A visual model is provided that shows the relationship of each dimension to one another. The dimension of Judgment is the centre of the model, with the other dimensions surrounding it. Bi-directional arrows on the model indicate that Judgment interacts with each individual element in leadership character.

Model of the 11 dimensions of leadership character (
11 dimensions of leadership character (

The bulk of the book describes each individual dimension and the sub-elements that compose it. Examples of leaders in government, industry, and academia are provided to demonstrate each dimension and element in action. The book also describes interrelationships between dimensions, and impacts of leadership dimensions in absence of others.

After describing each dimension, a several self-assessment questions are provided that the can be used to evaluate one’s competence in each dimension. Those that want to develop the dimension further can use the included references and links to other material, such as books, articles, and online videos, to better understand and improve their performance within the dimension.

Key Takeaways

The model of leadership character and the details of leadership dimensions are useful in several manners:

Evaluating Qualities of a Leader

During individual goal-setting or performance reviews, the dimensions in the book can be used as a framework for evaluating developmental opportunities for team members. Assigning projects and participating in educational courses with clear links to specific dimensions are some methods available for team members to improve in those areas.
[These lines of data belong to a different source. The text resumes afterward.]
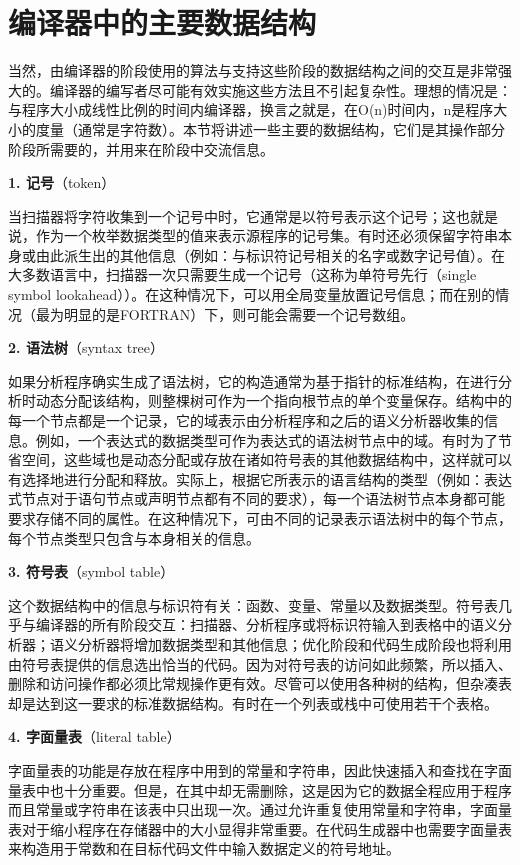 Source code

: \documentclass[lang=cn,10pt]{elegantbook}
\begin{document}
\section{编译器中的主要数据结构}
\label{sec:1-4}

当然，由编译器的阶段使用的算法与支持这些阶段的数据结构之间的交互是非常强大的。编译器的编写者尽可能有效实施这些方法且不引起复杂性。理想的情况是：与程序大小成线性比例的时间内编译器，换言之就是，在O(n)时间内，n是程序大小的度量（通常是字符数）。本节将讲述一些主要的数据结构，它们是其操作部分阶段所需要的，并用来在阶段中交流信息。

\textbf{1. 记号}（token）

当扫描器将字符收集到一个记号中时，它通常是以符号表示这个记号；这也就是说，作为一个枚举数据类型的值来表示源程序的记号集。有时还必须保留字符串本身或由此派生出的其他信息（例如：与标识符记号相关的名字或数字记号值）。在大多数语言中，扫描器一次只需要生成一个记号（这称为单符号先行（single symbol lookahead））。在这种情况下，可以用全局变量放置记号信息；而在别的情况（最为明显的是FORTRAN）下，则可能会需要一个记号数组。

\textbf{2. 语法树}（syntax tree）

如果分析程序确实生成了语法树，它的构造通常为基于指针的标准结构，在进行分析时动态分配该结构，则整棵树可作为一个指向根节点的单个变量保存。结构中的每一个节点都是一个记录，它的域表示由分析程序和之后的语义分析器收集的信息。例如，一个表达式的数据类型可作为表达式的语法树节点中的域。有时为了节省空间，这些域也是动态分配或存放在诸如符号表的其他数据结构中，这样就可以有选择地进行分配和释放。实际上，根据它所表示的语言结构的类型（例如：表达式节点对于语句节点或声明节点都有不同的要求），每一个语法树节点本身都可能要求存储不同的属性。在这种情况下，可由不同的记录表示语法树中的每个节点，每个节点类型只包含与本身相关的信息。

\textbf{3. 符号表}（symbol table）

这个数据结构中的信息与标识符有关：函数、变量、常量以及数据类型。符号表几乎与编译器的所有阶段交互：扫描器、分析程序或将标识符输入到表格中的语义分析器；语义分析器将增加数据类型和其他信息；优化阶段和代码生成阶段也将利用由符号表提供的信息选出恰当的代码。因为对符号表的访问如此频繁，所以插入、删除和访问操作都必须比常规操作更有效。尽管可以使用各种树的结构，但杂凑表却是达到这一要求的标准数据结构。有时在一个列表或栈中可使用若干个表格。

\textbf{4. 字面量表}（literal table）

字面量表的功能是存放在程序中用到的常量和字符串，因此快速插入和查找在字面量表中也十分重要。但是，在其中却无需删除，这是因为它的数据全程应用于程序而且常量或字符串在该表中只出现一次。通过允许重复使用常量和字符串，字面量表对于缩小程序在存储器中的大小显得非常重要。在代码生成器中也需要字面量表来构造用于常数和在目标代码文件中输入数据定义的符号地址。
\end{document}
Forming a Balanced Leadership Group

It is unlikely that all members of a leadership group will excel at every dimension. Each individual will demonstrate leadership aptitude in different domains. Use this book to assess dimensions that are underrepresented and build a balanced leadership team by bringing on new leaders, or developing current leaders, in those attributes

Identifying Crucial Dimensions Within the Organization

Based on strategic plan for the organization or the business environment, some leadership dimensions have higher relevance and importance. These are the dimensions that every member of the organization must be competent in for the group to succeed. Demonstrating common leadership dimensions at the senior level of the organization sets the tone of the organization. Junior members looking up to their leaders start emulating that behaviour, embedding it within each action taken.